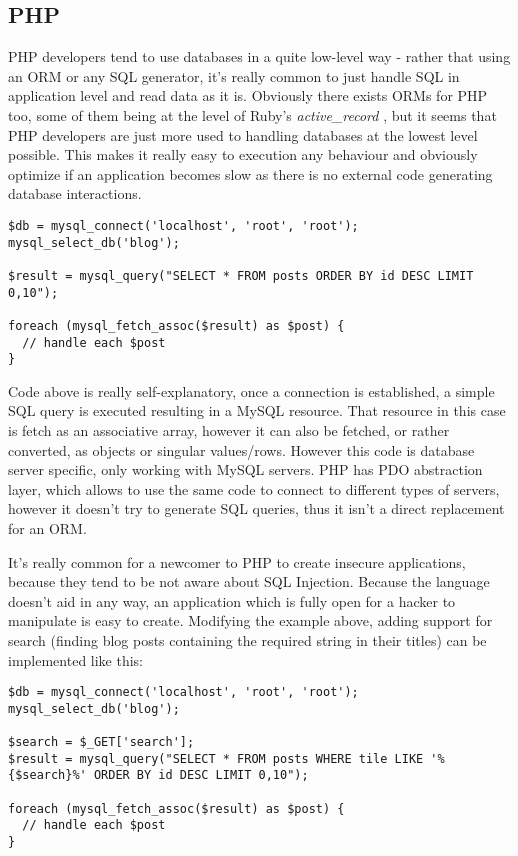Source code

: \subsection{PHP}

PHP developers tend to use databases in a quite low-level way - rather that using an ORM or any SQL generator, it's really common to just handle SQL in application level and read data as it is. Obviously there exists ORMs for PHP too, some of them being at the level of Ruby's \textit{active\_record} , but it seems that PHP developers are just more used to handling databases at the lowest level possible. This makes it really easy to execution any behaviour and obviously optimize if an application becomes slow as there is no external code generating database interactions.

\begin{codelisting}
\begin{verbatim}
$db = mysql_connect('localhost', 'root', 'root');
mysql_select_db('blog');

$result = mysql_query("SELECT * FROM posts ORDER BY id DESC LIMIT 0,10");

foreach (mysql_fetch_assoc($result) as $post) {
  // handle each $post
}
\end{verbatim}
\end{codelisting}

Code above is really self-explanatory, once a connection is established, a simple SQL query is executed resulting in a MySQL resource. That resource in this case is fetch as an associative array, however it can also be fetched, or rather converted, as objects or singular values/rows. However this code is database server specific, only working with MySQL servers. PHP has PDO abstraction layer, which allows to use the same code to connect to different types of servers, however it doesn't try to generate SQL queries, thus it isn't a direct replacement for an ORM.

It's really common for a newcomer to PHP to create insecure applications, because they tend to be not aware about SQL Injection. Because the language doesn't aid in any way, an application which is fully open for a hacker to manipulate is easy to create. Modifying the example above, adding support for search (finding blog posts containing the required string in their titles) can be implemented like this:

\begin{codelisting}
\begin{verbatim}
$db = mysql_connect('localhost', 'root', 'root');
mysql_select_db('blog');

$search = $_GET['search'];
$result = mysql_query("SELECT * FROM posts WHERE tile LIKE '%{$search}%' ORDER BY id DESC LIMIT 0,10");

foreach (mysql_fetch_assoc($result) as $post) {
  // handle each $post
}
\end{verbatim}
\end{codelisting}

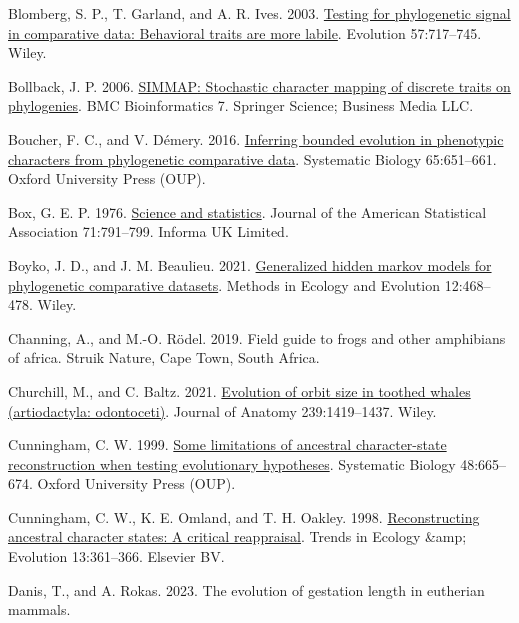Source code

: \documentclass{article}
\newlength{\cslhangindent}
\newenvironment{CSLReferences}[2] %
 {\begin{list}{}{%
  \setlength{\itemindent}{0pt}
  \setlength{\leftmargin}{0pt}
  \setlength{\parsep}{0pt}
  \ifodd #1
   \setlength{\leftmargin}{\cslhangindent}
   \setlength{\itemindent}{-1\cslhangindent}
  \fi
  \setlength{\itemsep}{#2\baselineskip}}}
 {\end{list}}
\begin{document}
\begin{CSLReferences}{1}{0}
Blomberg, S. P., T. Garland, and A. R. Ives. 2003. \href{https://doi.org/10.1111/j.0014-3820.2003.tb00285.x}{Testing for phylogenetic signal in comparative data: Behavioral traits are more labile}. Evolution 57:717--745. Wiley.

Bollback, J. P. 2006. \href{https://doi.org/10.1186/1471-2105-7-88}{{SIMMAP}: Stochastic character mapping of discrete traits on phylogenies}. BMC Bioinformatics 7. Springer Science; Business Media LLC.

Boucher, F. C., and V. Démery. 2016. \href{https://doi.org/10.1093/sysbio/syw015}{Inferring bounded evolution in phenotypic characters from phylogenetic comparative data}. Systematic Biology 65:651--661. Oxford University Press (OUP).

Box, G. E. P. 1976. \href{https://doi.org/10.1080/01621459.1976.10480949}{Science and statistics}. Journal of the American Statistical Association 71:791--799. Informa UK Limited.

Boyko, J. D., and J. M. Beaulieu. 2021. \href{https://doi.org/10.1111/2041-210x.13534}{Generalized hidden markov models for phylogenetic comparative datasets}. Methods in Ecology and Evolution 12:468--478. Wiley.

Channing, A., and M.-O. Rödel. 2019. Field guide to frogs and other amphibians of africa. Struik Nature, Cape Town, South Africa.

Churchill, M., and C. Baltz. 2021. \href{https://doi.org/10.1111/joa.13522}{Evolution of orbit size in toothed whales (artiodactyla: odontoceti)}. Journal of Anatomy 239:1419--1437. Wiley.

Cunningham, C. W. 1999. \href{https://doi.org/10.1080/106351599260238}{Some limitations of ancestral character-state reconstruction when testing evolutionary hypotheses}. Systematic Biology 48:665--674. Oxford University Press (OUP).

Cunningham, C. W., K. E. Omland, and T. H. Oakley. 1998. \href{https://doi.org/10.1016/s0169-5347(98)01382-2}{Reconstructing ancestral character states: A critical reappraisal}. Trends in Ecology \&amp; Evolution 13:361--366. Elsevier BV.

Danis, T., and A. Rokas. 2023. The evolution of gestation length in eutherian mammals.


\end{CSLReferences}
\end{document}
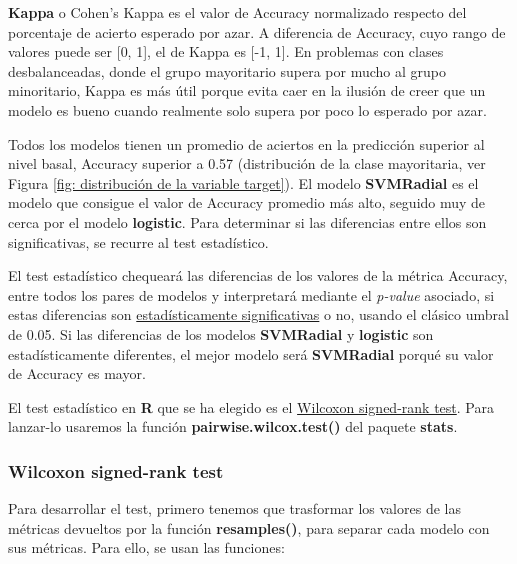 \documentclass[]{article}
\begin{document}
\begin{tcolorbox}
	\textbf{Kappa} o Cohen's Kappa es el valor de Accuracy normalizado respecto
	del porcentaje de acierto esperado por azar. A diferencia de Accuracy,
	cuyo rango de valores puede ser {[}0, 1{]}, el de Kappa es {[}-1, 1{]}.
	En problemas con clases desbalanceadas, donde el grupo mayoritario
	supera por mucho al grupo minoritario, Kappa es más útil porque evita caer en la
	ilusión de creer que un modelo es bueno cuando realmente solo supera por
	poco lo esperado por azar.
\end{tcolorbox}

Todos los modelos tienen un promedio de aciertos en la predicción
superior al nivel basal, Accuracy superior a 0.57 (distribución de la clase mayoritaria, ver Figura \ref{fig: distribución de la variable target}). El modelo \textbf{SVMRadial} es el modelo que consigue el valor de Accuracy promedio más alto, seguido muy de cerca por el modelo \textbf{logistic}. Para determinar si
las diferencias entre ellos son significativas, se recurre al {test estadístico}. 

El test estadístico chequeará las diferencias de los valores de la métrica Accuracy, entre todos los pares de
modelos y interpretará mediante el \emph{p-value} asociado, si estas diferencias son \href{https://en.wikipedia.org/wiki/Statistical_significance}{\color{blue}estadísticamente significativas} o no, usando el clásico umbral de 0.05. Si las diferencias de los modelos \textbf{SVMRadial} y \textbf{logistic} son estadísticamente diferentes, el mejor modelo será \textbf{SVMRadial} porqué su valor de Accuracy es mayor.

El test estadístico en \textbf{R} que se ha elegido es el
\href{https://www.cienciadedatos.net/documentos/18_prueba_de_los_rangos_con_signo_de_wilcoxon}{\color{blue}Wilcoxon signed-rank test}. Para lanzar-lo usaremos la función \textbf{pairwise.wilcox.test()} del paquete \textbf{stats}. 

\hypertarget{wilcoxon-signed-rank-test}{%
\subsubsection{Wilcoxon signed-rank
test}\label{wilcoxon-signed-rank-test}}

Para desarrollar el test, primero tenemos que trasformar los valores de las métricas devueltos por la función \textbf{resamples()}, para separar cada modelo con sus métricas. Para ello, se usan las funciones:
\end{document}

☆ ☆ ☆ ☆ ☆

#### [What is being asked]
Without the pictures, set down the lines above from the line with "Box, G. E. P." up to and including the line with "Todos los modelos" exactly as they stand.

#### [Solution to this task]
Box, G. E. P. 1976. \href{https://doi.org/10.1080/01621459.1976.10480949}{Science and statistics}. Journal of the American Statistical Association 71:791--799. Informa UK Limited.

Boyko, J. D., and J. M. Beaulieu. 2021. \href{https://doi.org/10.1111/2041-210x.13534}{Generalized hidden markov models for phylogenetic comparative datasets}. Methods in Ecology and Evolution 12:468--478. Wiley.

Channing, A., and M.-O. Rödel. 2019. Field guide to frogs and other amphibians of africa. Struik Nature, Cape Town, South Africa.

Churchill, M., and C. Baltz. 2021. \href{https://doi.org/10.1111/joa.13522}{Evolution of orbit size in toothed whales (artiodactyla: odontoceti)}. Journal of Anatomy 239:1419--1437. Wiley.

Cunningham, C. W. 1999. \href{https://doi.org/10.1080/106351599260238}{Some limitations of ancestral character-state reconstruction when testing evolutionary hypotheses}. Systematic Biology 48:665--674. Oxford University Press (OUP).

Cunningham, C. W., K. E. Omland, and T. H. Oakley. 1998. \href{https://doi.org/10.1016/s0169-5347(98)01382-2}{Reconstructing ancestral character states: A critical reappraisal}. Trends in Ecology \&amp; Evolution 13:361--366. Elsevier BV.

Danis, T., and A. Rokas. 2023. The evolution of gestation length in eutherian mammals.


\end{CSLReferences}
\end{document}
 \documentclass[]{article}
\begin{document}
\begin{tcolorbox}
	\textbf{Kappa} o Cohen's Kappa es el valor de Accuracy normalizado respecto
	del porcentaje de acierto esperado por azar. A diferencia de Accuracy,
	cuyo rango de valores puede ser {[}0, 1{]}, el de Kappa es {[}-1, 1{]}.
	En problemas con clases desbalanceadas, donde el grupo mayoritario
	supera por mucho al grupo minoritario, Kappa es más útil porque evita caer en la
	ilusión de creer que un modelo es bueno cuando realmente solo supera por
	poco lo esperado por azar.
\end{tcolorbox}

Todos los modelos tienen un promedio de aciertos en la predicción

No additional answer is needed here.